Firstly I tried to monitor the NEW instruction but it can not work and throw VerifyError: (...) Expecting to find object/array on stack. I heard that the object after NEW is uninitialized so it can not be passed to other methods. So I abandoned this approach.

Secondly, I tried to monitor the invocation of <init>, this method initializes the uninitialized object. But I am not sure that after the initialization, if the initialized object will be pushed to the stack?

In my method visitor adapter:

public void visitMethodInsn(int opc, String owner, String name, String desc, boolean isInterface) {
    ...
    mv.visitMethodInsn(opc, owner, name, desc, isInterface);
    if (opc == INVOKESPECIAL && name.equals("<init>")) {
        mv.visitInsn(DUP);
        mv.visitMethodInsn(INVOKESTATIC, "org/myekstazi/agent/PurityRecorder", "object_new",
                "(Ljava/lang/Object;)V", false);
    }
}

In MyRecorder.java:

public static void object_new(Object ref){
    log("object_new !");
    log("MyRecorder: " + ref);
    log("ref.getClass().getName(): " + ref.getClass().getName());
}

I tried them in a demo, it throws VerifyError:

Error: A JNI error has occurred, please check your installation and try again
Exception in thread "main" java.lang.VerifyError: Operand stack underflow
Exception Details:
  Location:
    AbstractDemo.<init>()V @4: dup
  Reason:
    Attempt to pop empty stack.
  Current Frame:
    bci: @4
    flags: { }
    locals: { 'AbstractDemo' }
    stack: { }
  Bytecode:
    0x0000000: 2ab7 0001 59b8 003b b1

        at java.lang.Class.getDeclaredMethods0(Native Method)
        at java.lang.Class.privateGetDeclaredMethods(Unknown Source)
        at java.lang.Class.privateGetMethodRecursive(Unknown Source)
        at java.lang.Class.getMethod0(Unknown Source)
        at java.lang.Class.getMethod(Unknown Source)
        at sun.launcher.LauncherHelper.validateMainClass(Unknown Source)
        at sun.launcher.LauncherHelper.checkAndLoadMain(Unknown Source)

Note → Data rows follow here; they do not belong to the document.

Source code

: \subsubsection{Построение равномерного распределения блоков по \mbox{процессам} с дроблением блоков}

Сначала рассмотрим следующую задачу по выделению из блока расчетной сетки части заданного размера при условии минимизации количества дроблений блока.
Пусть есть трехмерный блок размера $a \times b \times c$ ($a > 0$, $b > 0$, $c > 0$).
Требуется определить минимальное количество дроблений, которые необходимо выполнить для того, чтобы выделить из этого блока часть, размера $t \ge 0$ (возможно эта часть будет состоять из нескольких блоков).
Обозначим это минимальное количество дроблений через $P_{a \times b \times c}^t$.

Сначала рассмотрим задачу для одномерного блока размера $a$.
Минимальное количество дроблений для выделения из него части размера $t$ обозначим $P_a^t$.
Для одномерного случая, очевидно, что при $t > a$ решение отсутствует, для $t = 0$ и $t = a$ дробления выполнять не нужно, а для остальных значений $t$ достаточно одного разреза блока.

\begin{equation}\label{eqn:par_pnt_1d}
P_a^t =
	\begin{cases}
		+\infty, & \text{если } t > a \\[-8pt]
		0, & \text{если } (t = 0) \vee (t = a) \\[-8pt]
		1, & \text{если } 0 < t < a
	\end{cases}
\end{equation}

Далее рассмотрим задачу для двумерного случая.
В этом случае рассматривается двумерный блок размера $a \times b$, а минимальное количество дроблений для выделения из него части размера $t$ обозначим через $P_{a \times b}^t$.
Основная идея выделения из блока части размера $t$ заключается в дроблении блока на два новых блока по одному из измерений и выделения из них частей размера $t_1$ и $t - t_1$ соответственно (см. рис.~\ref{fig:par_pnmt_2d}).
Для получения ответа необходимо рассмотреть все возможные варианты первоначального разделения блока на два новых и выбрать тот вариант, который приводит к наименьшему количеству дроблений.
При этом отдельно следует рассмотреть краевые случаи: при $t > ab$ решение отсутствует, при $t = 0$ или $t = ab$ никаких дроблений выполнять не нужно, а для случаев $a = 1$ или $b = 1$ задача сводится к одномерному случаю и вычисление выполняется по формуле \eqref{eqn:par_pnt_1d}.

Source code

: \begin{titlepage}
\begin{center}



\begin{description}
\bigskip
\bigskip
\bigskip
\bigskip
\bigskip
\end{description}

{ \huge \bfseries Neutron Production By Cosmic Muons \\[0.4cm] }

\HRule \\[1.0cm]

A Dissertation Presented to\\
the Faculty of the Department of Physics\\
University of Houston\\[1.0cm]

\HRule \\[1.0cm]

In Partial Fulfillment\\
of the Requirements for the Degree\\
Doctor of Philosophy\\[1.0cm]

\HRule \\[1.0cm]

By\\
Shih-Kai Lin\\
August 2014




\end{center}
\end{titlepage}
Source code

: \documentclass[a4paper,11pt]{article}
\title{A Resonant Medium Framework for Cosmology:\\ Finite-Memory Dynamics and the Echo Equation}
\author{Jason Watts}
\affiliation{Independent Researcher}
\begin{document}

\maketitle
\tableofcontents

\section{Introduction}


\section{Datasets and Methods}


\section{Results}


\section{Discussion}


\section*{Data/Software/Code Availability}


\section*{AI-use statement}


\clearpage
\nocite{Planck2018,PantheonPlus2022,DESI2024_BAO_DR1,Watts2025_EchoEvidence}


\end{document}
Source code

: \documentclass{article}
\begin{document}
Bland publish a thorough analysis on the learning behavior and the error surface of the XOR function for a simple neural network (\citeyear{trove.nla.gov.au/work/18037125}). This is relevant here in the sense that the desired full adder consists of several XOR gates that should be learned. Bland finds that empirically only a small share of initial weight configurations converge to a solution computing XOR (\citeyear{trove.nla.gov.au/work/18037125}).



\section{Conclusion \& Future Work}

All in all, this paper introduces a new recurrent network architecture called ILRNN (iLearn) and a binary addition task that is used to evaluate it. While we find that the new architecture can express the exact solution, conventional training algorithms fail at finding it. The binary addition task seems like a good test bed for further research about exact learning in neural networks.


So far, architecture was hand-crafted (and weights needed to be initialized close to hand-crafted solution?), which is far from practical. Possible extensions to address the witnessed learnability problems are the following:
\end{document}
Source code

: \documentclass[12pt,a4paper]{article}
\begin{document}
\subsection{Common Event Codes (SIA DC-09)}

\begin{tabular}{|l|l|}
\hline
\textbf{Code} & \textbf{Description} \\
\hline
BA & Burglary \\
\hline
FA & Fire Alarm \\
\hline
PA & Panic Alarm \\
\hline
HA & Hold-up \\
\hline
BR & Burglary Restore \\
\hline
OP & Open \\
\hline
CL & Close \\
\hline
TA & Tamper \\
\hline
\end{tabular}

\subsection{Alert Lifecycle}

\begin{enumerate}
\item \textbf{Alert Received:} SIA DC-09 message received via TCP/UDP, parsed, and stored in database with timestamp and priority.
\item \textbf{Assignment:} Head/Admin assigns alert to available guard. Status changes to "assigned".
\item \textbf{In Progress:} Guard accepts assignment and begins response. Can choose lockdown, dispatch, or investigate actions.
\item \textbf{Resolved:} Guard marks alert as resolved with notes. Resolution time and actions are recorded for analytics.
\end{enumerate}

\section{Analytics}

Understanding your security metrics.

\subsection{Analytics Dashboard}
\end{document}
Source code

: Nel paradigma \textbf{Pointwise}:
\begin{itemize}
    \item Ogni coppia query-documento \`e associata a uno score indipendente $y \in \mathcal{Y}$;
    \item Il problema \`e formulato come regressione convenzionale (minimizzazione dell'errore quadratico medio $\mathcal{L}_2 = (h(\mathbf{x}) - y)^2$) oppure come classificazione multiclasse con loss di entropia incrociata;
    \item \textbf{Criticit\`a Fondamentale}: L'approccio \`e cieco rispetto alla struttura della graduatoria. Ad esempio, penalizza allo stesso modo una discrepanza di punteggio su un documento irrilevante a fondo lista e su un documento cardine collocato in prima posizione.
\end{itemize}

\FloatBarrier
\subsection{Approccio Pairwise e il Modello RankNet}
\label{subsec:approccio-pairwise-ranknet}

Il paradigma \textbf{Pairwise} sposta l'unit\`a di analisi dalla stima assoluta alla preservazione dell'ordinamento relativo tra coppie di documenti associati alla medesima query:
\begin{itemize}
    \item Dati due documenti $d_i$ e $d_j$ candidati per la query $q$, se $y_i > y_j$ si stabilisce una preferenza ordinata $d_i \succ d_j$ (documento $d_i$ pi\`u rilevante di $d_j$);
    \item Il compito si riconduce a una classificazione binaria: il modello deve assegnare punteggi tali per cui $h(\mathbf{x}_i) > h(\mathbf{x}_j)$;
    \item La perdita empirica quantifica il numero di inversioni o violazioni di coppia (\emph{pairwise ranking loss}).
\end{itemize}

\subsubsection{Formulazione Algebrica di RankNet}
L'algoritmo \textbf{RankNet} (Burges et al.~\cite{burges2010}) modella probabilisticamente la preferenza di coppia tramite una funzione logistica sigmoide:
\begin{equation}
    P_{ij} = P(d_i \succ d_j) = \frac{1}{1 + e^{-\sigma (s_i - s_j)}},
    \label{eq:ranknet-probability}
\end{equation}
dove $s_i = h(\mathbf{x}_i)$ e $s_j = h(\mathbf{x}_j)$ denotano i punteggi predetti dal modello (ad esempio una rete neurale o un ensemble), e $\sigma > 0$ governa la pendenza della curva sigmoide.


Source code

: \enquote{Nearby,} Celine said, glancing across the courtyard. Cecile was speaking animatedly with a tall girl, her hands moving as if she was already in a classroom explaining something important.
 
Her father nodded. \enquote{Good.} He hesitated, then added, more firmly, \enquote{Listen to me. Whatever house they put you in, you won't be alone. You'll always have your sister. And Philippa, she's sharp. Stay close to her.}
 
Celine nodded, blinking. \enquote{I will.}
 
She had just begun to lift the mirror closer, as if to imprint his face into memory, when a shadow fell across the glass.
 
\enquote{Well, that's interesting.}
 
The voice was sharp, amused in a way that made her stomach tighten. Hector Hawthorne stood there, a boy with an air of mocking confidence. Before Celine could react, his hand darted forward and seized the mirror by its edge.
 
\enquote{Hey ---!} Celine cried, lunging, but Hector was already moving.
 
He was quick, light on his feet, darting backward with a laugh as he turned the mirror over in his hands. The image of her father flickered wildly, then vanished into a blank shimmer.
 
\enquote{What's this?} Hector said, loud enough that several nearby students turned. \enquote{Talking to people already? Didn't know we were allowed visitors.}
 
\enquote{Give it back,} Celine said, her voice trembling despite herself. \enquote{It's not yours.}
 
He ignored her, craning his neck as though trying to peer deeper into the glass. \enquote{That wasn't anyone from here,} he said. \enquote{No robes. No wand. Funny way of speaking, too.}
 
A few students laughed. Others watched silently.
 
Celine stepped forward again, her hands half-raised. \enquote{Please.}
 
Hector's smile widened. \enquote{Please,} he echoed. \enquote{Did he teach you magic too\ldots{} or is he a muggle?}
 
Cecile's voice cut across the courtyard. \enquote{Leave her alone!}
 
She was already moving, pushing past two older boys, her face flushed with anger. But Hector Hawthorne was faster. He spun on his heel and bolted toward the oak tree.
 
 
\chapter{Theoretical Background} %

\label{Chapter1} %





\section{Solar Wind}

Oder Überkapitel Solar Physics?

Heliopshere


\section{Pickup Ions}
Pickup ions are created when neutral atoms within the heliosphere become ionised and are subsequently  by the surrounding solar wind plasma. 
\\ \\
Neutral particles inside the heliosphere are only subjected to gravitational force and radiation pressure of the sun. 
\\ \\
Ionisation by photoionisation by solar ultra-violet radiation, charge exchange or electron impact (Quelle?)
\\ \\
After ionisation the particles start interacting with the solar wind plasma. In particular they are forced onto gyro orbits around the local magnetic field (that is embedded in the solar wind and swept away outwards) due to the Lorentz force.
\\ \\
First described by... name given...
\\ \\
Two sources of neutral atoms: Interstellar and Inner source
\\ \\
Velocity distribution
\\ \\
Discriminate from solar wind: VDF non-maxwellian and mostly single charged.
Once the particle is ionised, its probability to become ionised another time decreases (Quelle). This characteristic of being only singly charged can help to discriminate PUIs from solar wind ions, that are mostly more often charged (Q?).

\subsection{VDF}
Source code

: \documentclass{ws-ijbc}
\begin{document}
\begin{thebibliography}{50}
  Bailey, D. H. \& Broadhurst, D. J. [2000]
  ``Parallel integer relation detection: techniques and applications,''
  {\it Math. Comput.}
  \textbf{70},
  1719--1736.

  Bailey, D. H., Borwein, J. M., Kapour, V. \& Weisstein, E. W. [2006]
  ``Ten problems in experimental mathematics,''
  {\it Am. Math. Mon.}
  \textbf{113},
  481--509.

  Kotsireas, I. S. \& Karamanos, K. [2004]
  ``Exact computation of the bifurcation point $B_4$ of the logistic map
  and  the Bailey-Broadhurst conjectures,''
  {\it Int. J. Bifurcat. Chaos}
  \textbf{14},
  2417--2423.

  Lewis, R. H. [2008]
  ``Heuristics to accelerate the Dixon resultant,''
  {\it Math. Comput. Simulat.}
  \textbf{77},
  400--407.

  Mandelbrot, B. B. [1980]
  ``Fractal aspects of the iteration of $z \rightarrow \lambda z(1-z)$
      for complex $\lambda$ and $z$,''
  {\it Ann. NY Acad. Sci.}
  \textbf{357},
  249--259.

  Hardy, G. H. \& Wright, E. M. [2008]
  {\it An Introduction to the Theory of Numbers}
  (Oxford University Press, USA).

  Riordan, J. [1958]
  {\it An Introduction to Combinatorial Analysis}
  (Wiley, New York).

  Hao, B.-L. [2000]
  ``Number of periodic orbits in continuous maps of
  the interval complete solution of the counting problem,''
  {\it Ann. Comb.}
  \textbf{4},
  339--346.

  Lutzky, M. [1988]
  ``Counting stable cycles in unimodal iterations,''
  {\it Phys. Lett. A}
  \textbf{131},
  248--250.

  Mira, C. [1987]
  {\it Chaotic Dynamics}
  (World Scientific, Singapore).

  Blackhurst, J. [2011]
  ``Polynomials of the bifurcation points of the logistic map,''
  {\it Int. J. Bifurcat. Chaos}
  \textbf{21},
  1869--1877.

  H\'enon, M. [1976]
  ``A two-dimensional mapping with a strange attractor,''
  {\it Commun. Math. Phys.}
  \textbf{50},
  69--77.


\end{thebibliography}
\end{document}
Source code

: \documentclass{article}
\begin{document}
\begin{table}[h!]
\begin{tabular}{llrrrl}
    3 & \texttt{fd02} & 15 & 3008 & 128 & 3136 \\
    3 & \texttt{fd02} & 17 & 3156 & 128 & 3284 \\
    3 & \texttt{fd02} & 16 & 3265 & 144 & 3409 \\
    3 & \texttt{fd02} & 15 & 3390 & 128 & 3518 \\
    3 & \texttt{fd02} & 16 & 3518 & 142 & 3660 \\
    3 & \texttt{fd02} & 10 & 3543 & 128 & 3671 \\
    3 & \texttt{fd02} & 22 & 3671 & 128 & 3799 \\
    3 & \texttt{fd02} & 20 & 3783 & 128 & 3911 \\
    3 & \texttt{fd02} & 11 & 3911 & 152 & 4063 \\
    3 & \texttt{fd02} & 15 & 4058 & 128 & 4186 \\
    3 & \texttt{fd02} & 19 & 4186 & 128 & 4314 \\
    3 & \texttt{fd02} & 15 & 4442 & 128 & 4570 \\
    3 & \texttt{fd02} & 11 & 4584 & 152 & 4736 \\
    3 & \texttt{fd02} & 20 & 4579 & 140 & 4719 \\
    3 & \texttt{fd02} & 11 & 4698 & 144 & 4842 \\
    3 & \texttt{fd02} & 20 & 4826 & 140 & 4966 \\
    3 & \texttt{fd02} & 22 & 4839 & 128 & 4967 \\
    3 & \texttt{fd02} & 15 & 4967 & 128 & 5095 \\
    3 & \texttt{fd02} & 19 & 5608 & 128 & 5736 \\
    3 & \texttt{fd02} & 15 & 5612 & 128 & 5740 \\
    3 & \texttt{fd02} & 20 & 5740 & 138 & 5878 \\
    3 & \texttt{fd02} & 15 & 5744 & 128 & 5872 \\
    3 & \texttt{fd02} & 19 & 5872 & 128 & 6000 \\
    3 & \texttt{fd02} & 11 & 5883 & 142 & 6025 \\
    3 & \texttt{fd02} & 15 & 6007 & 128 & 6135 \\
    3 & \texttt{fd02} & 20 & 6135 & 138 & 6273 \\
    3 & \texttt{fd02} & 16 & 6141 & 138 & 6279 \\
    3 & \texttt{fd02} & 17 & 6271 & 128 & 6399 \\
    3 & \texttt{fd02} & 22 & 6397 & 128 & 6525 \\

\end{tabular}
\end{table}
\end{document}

It seems not working as well. Are there any alternatives to monitor the object creation?


Solution

  • The part of the message

    Location:
      AbstractDemo.<init>()V @4: dup
    

    hints at it: you are instrumenting a constructor. Within a constructor, invokespecial <init> is also used to delegate to another constructor, either in the same class or in the superclass.

    The typical sequence for calling another constructor is aload_0 (this), push arguments, invokespecial <init>, so there is no reference to the object on the stack after the invocation.

    This is how the decoded bytecode of the VerifyError looks like:

      0 aload_0
      1 invokespecial   [1]
      4 dup
      5 invokestatic    [59]
      8 return
    

    Normally, you don’t want to report these delegating constructor calls, as they would cause reporting the same object multiple times. But identifying them can be tricky, as the receiver class is not a reliable criteria. E.g., the following is valid Java code:

    public class Example {
        Example reference;
        Example(Example anotherObject) {
            reference = anotherObject;
        }
        Example() {
            this(new Example(null));
            reference.reference = new Example(this);
        }
    }
    

    Here, we have a constructor containing three invokespecial instruction having the same target class and the delegating constructor call is neither the first nor the last one, so there is no simple-to-check property of the instruction itself telling you this. You have to identify the target providing instruction as aload of index zero, i.e. this, to understand whether an instruction is initializing the current instance, which is nontrivial when there are argument providing instructions in-between.

    That said, even outside the constructor there is no guaranty that the newly instantiated object is on the stack. It is usually the case when the instantiation is used in an expression context where the result is subsequently stored or used, but not in a statement context. In other words for a method like

    void test() {
        new Example();
    }
    

    naive compiler implementations (like javac) may generate the equivalent to the expression code, followed by a pop instruction, but other implementations (like ecj) could elide the preceding dup in this case, eliminating the need for the subsequent pop, as no reference will be on the stack after the invokespecial <init> instruction.

    A safer approach is to search for instruction sequences starting with new and leading to an invokespecial <init> (allowing nested occurrences). Then, inject a dup right after the new instruction and the invokestatic after the invokespecial.